3. Around 70 percent of people who fly experience some degree of jet lag, particularly the elderly. Easy to read digital clocks help your mind adjust to local time can keep you focused on adapting to the normal routine of your destination as quickly and effortlessly as possible. Check the time on the hotel clock. A guest before you might have advanced the time or the clock may not have changed with daylight savings settings. If you have room, you might take along an easy to read clock you are familiar with operating. Make sure the radio will not wake you at 4 a.m., set on high volume.
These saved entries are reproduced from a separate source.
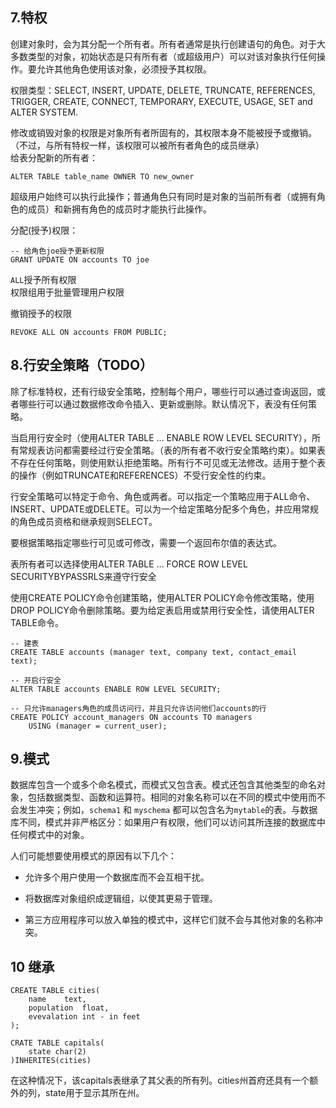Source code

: ## 7.特权

创建对象时，会为其分配一个所有者。所有者通常是执行创建语句的角色。对于大多数类型的对象，初始状态是只有所有者（或超级用户）可以对该对象执行任何操作。要允许其他角色使用该对象，必须授予其权限。  

权限类型：SELECT, INSERT, UPDATE, DELETE, TRUNCATE, REFERENCES, TRIGGER, CREATE, CONNECT, TEMPORARY, EXECUTE, USAGE, SET and ALTER SYSTEM. 


修改或销毁对象的权限是对象所有者所固有的，其权限本身不能被授予或撤销。（不过，与所有特权一样，该权限可以被所有者角色的成员继承）  
给表分配新的所有者：
```
ALTER TABLE table_name OWNER TO new_owner
```
超级用户始终可以执行此操作；普通角色只有同时是对象的当前所有者（或拥有角色的成员）和新拥有角色的成员时才能执行此操作。


分配(授予)权限：
```
-- 给角色joe授予更新权限
GRANT UPDATE ON accounts TO joe
```
`ALL`授予所有权限  
权限组用于批量管理用户权限

撤销授予的权限
```
REVOKE ALL ON accounts FROM PUBLIC;
```

## 8.行安全策略（TODO）
除了标准特权，还有行级安全策略，控制每个用户，哪些行可以通过查询返回，或者哪些行可以通过数据修改命令插入、更新或删除。默认情况下，表没有任何策略。

当启用行安全时（使用ALTER TABLE ... ENABLE ROW LEVEL SECURITY），所有常规表访问都需要经过行安全策略。（表的所有者不收行安全策略约束）。如果表不存在任何策略，则使用默认拒绝策略。所有行不可见或无法修改。适用于整个表的操作（例如TRUNCATE和REFERENCES）不受行安全性的约束。

行安全策略可以特定于命令、角色或两者。可以指定一个策略应用于ALL命令、INSERT、UPDATE或DELETE。可以为一个给定策略分配多个角色，并应用常规的角色成员资格和继承规则SELECT。

要根据策略指定哪些行可见或可修改，需要一个返回布尔值的表达式。

表所有者可以选择使用ALTER TABLE ... FORCE ROW LEVEL SECURITYBYPASSRLS来遵守行安全

使用CREATE POLICY命令创建策略，使用ALTER POLICY命令修改策略，使用DROP POLICY命令删除策略。要为给定表启用或禁用行安全性，请使用ALTER TABLE命令。

```
-- 建表
CREATE TABLE accounts (manager text, company text, contact_email text);

-- 开启行安全
ALTER TABLE accounts ENABLE ROW LEVEL SECURITY;

-- 只允许managers角色的成员访问行，并且只允许访问他们accounts的行
CREATE POLICY account_managers ON accounts TO managers
    USING (manager = current_user);
```

## 9.模式
数据库包含一个或多个命名模式，而模式又包含表。模式还包含其他类型的命名对象，包括数据类型、函数和运算符。相同的对象名称可以在不同的模式中使用而不会发生冲突；例如，`schema1` 和 `myschema` 都可以包含名为`mytable`的表。与数据库不同，模式并非严格区分：如果用户有权限，他们可以访问其所连接的数据库中任何模式中的对象。

人们可能想要使用模式的原因有以下几个：

+ 允许多个用户使用一个数据库而不会互相干扰。

+ 将数据库对象组织成逻辑组，以使其更易于管理。

+ 第三方应用程序可以放入单独的模式中，这样它们就不会与其他对象的名称冲突。

## 10 继承
```
CREATE TABLE cities(
    name    text,
    population  float,
    evevalation int - in feet
);

CRATE TABLE capitals(
    state char(2)
)INHERITES(cities)
```

在这种情况下，该capitals表继承了其父表的所有列。cities州首府还具有一个额外的列，state用于显示其所在州。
4. Most older adults take several important medications. Pack medications in your hand-carry luggage if traveling by plane. If traveling by car, be sure they are handy and not left in a hot trunk. Leave it in its original container so the prescription is always available if you need to refill it. Don't mix medications. If someone else has to help you take the medications for whatever reason, they may not know which pill is correct. Continue taking your medications as prescribed, even though your travel activities may change your daily routine. 

5. Dehydration can happen much more quickly during travel and occurs much more frequently in the elderly. Carry lots of water. For air travelers who cannot take liquids past airline security, empty a plastic bottle, go through security and refill the bottle with drinking water once in the airport terminal. Avoiding alcohol on flights is another way to avoid dehydration. Try to eat healthy so you will feel great and enjoy your vacation.

6. A lot of people lose tolerance for temperature extremes as they age--both hot and cold. Be prepared for all sorts of weather. A parka, a sweatshirt and an umbrella are great travel companions.

7. Get ready for those partying hotel neighbors who may not be used to a quiet environment. Ear plugs do not take up much room but are very much appreciated when you are tired and your neighbor is getting his late night second wind. Carry a small electric fan to create white sound. Speak up if there is excessive noise after hours. Stay at hotels or in a room that does not face a busy highway.

8. Up to three fourths of the older adult population do not currently exercise at recommended levels and routine exercise is hard to keep on track while on a trip. Pay attention to blood circulation when traveling for long periods of time. Prop your feet up and take your own pillow. Get up and stretch. When you are driving, stop every hour or so to stretch. If on a plane, walk the aisles every now and then. This helps prevent stiffness and gets your circulation going. Check the Internet for sites that recommend the best seats on various types of planes. You can ask the airline what type of plane you will be on, then pick a seat that has the location and leg room you prefer.